Your goal ▸ Every entry should be reproduced precisely, with each picture left out.
━━━━
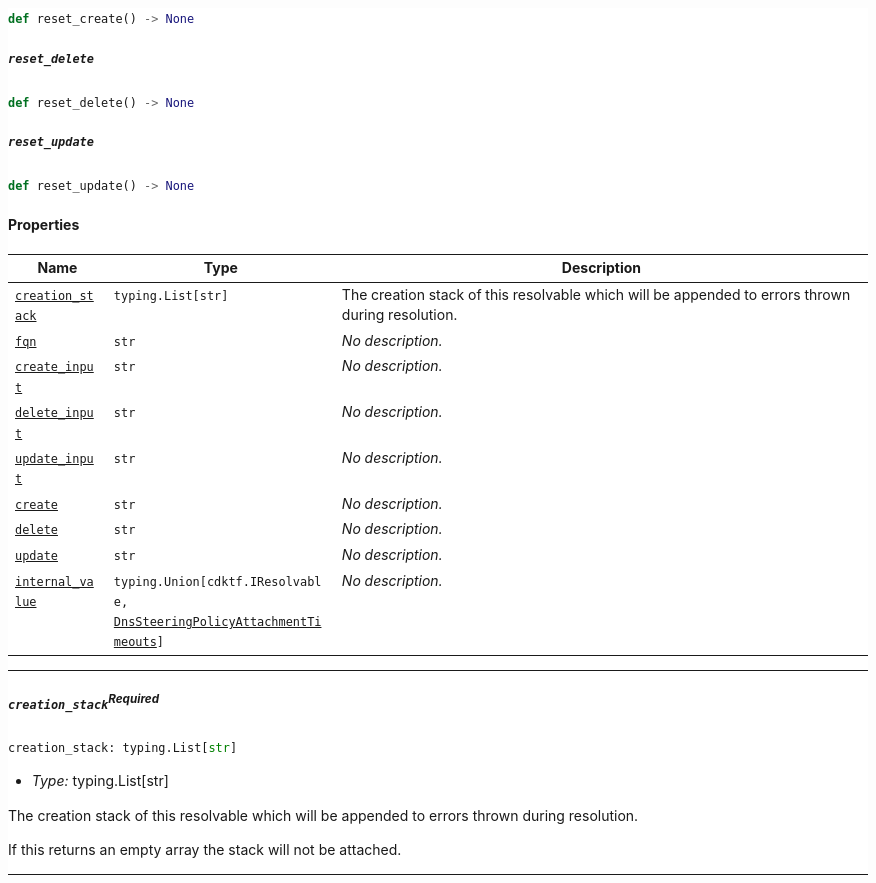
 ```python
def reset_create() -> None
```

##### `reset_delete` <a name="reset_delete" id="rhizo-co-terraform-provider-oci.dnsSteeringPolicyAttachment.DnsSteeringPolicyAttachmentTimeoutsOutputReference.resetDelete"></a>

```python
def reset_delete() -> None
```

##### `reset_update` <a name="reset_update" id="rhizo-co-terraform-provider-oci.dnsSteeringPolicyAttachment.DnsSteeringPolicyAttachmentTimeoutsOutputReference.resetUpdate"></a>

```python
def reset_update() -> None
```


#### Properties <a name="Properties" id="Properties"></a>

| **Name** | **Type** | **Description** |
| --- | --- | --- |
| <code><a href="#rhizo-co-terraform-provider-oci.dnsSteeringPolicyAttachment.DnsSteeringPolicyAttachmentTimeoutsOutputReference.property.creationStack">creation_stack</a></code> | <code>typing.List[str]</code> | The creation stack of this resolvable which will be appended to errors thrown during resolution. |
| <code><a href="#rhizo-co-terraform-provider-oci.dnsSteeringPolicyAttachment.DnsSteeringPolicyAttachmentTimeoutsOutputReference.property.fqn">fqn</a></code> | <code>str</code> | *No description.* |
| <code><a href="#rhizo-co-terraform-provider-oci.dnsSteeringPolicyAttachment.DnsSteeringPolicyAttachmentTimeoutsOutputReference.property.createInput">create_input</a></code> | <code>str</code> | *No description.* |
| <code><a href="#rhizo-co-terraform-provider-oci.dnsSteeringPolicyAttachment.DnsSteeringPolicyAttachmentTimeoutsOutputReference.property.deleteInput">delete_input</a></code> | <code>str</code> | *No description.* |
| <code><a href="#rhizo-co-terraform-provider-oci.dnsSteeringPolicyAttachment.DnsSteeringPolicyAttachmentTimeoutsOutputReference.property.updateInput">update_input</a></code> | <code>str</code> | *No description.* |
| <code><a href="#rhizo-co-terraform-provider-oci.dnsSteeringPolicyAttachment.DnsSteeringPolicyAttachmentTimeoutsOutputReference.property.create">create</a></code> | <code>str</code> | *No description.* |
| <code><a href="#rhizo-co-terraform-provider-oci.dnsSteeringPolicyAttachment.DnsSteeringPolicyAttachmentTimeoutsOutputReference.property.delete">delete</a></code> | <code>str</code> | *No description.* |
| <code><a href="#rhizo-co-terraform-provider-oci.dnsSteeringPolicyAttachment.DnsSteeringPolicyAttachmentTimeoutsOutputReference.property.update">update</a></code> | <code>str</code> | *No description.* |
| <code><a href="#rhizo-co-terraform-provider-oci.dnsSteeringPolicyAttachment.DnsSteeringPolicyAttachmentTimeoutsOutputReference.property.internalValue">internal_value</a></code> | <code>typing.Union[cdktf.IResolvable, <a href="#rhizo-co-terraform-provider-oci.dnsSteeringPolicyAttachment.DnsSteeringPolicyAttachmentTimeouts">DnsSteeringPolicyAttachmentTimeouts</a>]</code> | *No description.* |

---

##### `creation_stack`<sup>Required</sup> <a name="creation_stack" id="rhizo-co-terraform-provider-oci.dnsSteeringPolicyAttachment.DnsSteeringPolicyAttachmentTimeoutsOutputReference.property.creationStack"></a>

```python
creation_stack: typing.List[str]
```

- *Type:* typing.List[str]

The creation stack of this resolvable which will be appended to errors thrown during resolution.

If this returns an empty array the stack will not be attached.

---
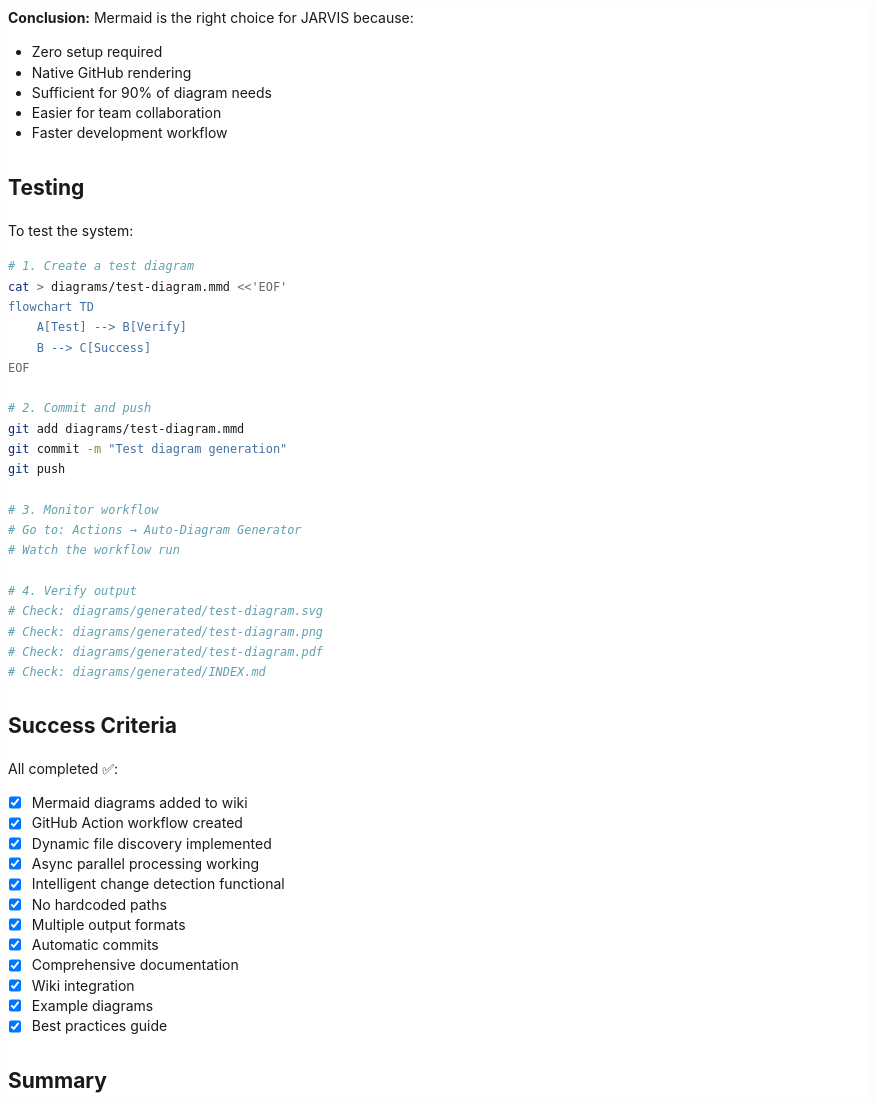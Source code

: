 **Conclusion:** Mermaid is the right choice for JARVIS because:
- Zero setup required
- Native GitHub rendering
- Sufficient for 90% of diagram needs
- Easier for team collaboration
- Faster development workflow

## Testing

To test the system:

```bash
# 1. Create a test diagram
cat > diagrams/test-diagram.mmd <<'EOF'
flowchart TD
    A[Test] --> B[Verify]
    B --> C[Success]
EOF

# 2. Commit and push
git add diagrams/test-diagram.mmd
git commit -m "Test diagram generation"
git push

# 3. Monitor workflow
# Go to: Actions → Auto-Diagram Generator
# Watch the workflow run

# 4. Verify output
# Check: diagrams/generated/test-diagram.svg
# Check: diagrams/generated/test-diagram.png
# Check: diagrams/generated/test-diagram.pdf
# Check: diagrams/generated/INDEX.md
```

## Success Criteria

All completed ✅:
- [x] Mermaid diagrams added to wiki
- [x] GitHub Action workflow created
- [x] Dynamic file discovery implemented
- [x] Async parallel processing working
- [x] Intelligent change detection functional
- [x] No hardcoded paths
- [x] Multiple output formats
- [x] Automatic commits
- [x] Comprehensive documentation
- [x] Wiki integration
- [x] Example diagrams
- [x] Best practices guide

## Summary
━━━━
Written answer ▸
 ```python
def reset_create() -> None
```

##### `reset_delete` <a name="reset_delete" id="rhizo-co-terraform-provider-oci.dnsSteeringPolicyAttachment.DnsSteeringPolicyAttachmentTimeoutsOutputReference.resetDelete"></a>

```python
def reset_delete() -> None
```

##### `reset_update` <a name="reset_update" id="rhizo-co-terraform-provider-oci.dnsSteeringPolicyAttachment.DnsSteeringPolicyAttachmentTimeoutsOutputReference.resetUpdate"></a>

```python
def reset_update() -> None
```


#### Properties <a name="Properties" id="Properties"></a>

| **Name** | **Type** | **Description** |
| --- | --- | --- |
| <code><a href="#rhizo-co-terraform-provider-oci.dnsSteeringPolicyAttachment.DnsSteeringPolicyAttachmentTimeoutsOutputReference.property.creationStack">creation_stack</a></code> | <code>typing.List[str]</code> | The creation stack of this resolvable which will be appended to errors thrown during resolution. |
| <code><a href="#rhizo-co-terraform-provider-oci.dnsSteeringPolicyAttachment.DnsSteeringPolicyAttachmentTimeoutsOutputReference.property.fqn">fqn</a></code> | <code>str</code> | *No description.* |
| <code><a href="#rhizo-co-terraform-provider-oci.dnsSteeringPolicyAttachment.DnsSteeringPolicyAttachmentTimeoutsOutputReference.property.createInput">create_input</a></code> | <code>str</code> | *No description.* |
| <code><a href="#rhizo-co-terraform-provider-oci.dnsSteeringPolicyAttachment.DnsSteeringPolicyAttachmentTimeoutsOutputReference.property.deleteInput">delete_input</a></code> | <code>str</code> | *No description.* |
| <code><a href="#rhizo-co-terraform-provider-oci.dnsSteeringPolicyAttachment.DnsSteeringPolicyAttachmentTimeoutsOutputReference.property.updateInput">update_input</a></code> | <code>str</code> | *No description.* |
| <code><a href="#rhizo-co-terraform-provider-oci.dnsSteeringPolicyAttachment.DnsSteeringPolicyAttachmentTimeoutsOutputReference.property.create">create</a></code> | <code>str</code> | *No description.* |
| <code><a href="#rhizo-co-terraform-provider-oci.dnsSteeringPolicyAttachment.DnsSteeringPolicyAttachmentTimeoutsOutputReference.property.delete">delete</a></code> | <code>str</code> | *No description.* |
| <code><a href="#rhizo-co-terraform-provider-oci.dnsSteeringPolicyAttachment.DnsSteeringPolicyAttachmentTimeoutsOutputReference.property.update">update</a></code> | <code>str</code> | *No description.* |
| <code><a href="#rhizo-co-terraform-provider-oci.dnsSteeringPolicyAttachment.DnsSteeringPolicyAttachmentTimeoutsOutputReference.property.internalValue">internal_value</a></code> | <code>typing.Union[cdktf.IResolvable, <a href="#rhizo-co-terraform-provider-oci.dnsSteeringPolicyAttachment.DnsSteeringPolicyAttachmentTimeouts">DnsSteeringPolicyAttachmentTimeouts</a>]</code> | *No description.* |

---

##### `creation_stack`<sup>Required</sup> <a name="creation_stack" id="rhizo-co-terraform-provider-oci.dnsSteeringPolicyAttachment.DnsSteeringPolicyAttachmentTimeoutsOutputReference.property.creationStack"></a>

```python
creation_stack: typing.List[str]
```

- *Type:* typing.List[str]

The creation stack of this resolvable which will be appended to errors thrown during resolution.

If this returns an empty array the stack will not be attached.

---
Source code

: **Conclusion:** Mermaid is the right choice for JARVIS because:
- Zero setup required
- Native GitHub rendering
- Sufficient for 90% of diagram needs
- Easier for team collaboration
- Faster development workflow

## Testing

To test the system:

```bash
# 1. Create a test diagram
cat > diagrams/test-diagram.mmd <<'EOF'
flowchart TD
    A[Test] --> B[Verify]
    B --> C[Success]
EOF

# 2. Commit and push
git add diagrams/test-diagram.mmd
git commit -m "Test diagram generation"
git push

# 3. Monitor workflow
# Go to: Actions → Auto-Diagram Generator
# Watch the workflow run

# 4. Verify output
# Check: diagrams/generated/test-diagram.svg
# Check: diagrams/generated/test-diagram.png
# Check: diagrams/generated/test-diagram.pdf
# Check: diagrams/generated/INDEX.md
```

## Success Criteria

All completed ✅:
- [x] Mermaid diagrams added to wiki
- [x] GitHub Action workflow created
- [x] Dynamic file discovery implemented
- [x] Async parallel processing working
- [x] Intelligent change detection functional
- [x] No hardcoded paths
- [x] Multiple output formats
- [x] Automatic commits
- [x] Comprehensive documentation
- [x] Wiki integration
- [x] Example diagrams
- [x] Best practices guide

## Summary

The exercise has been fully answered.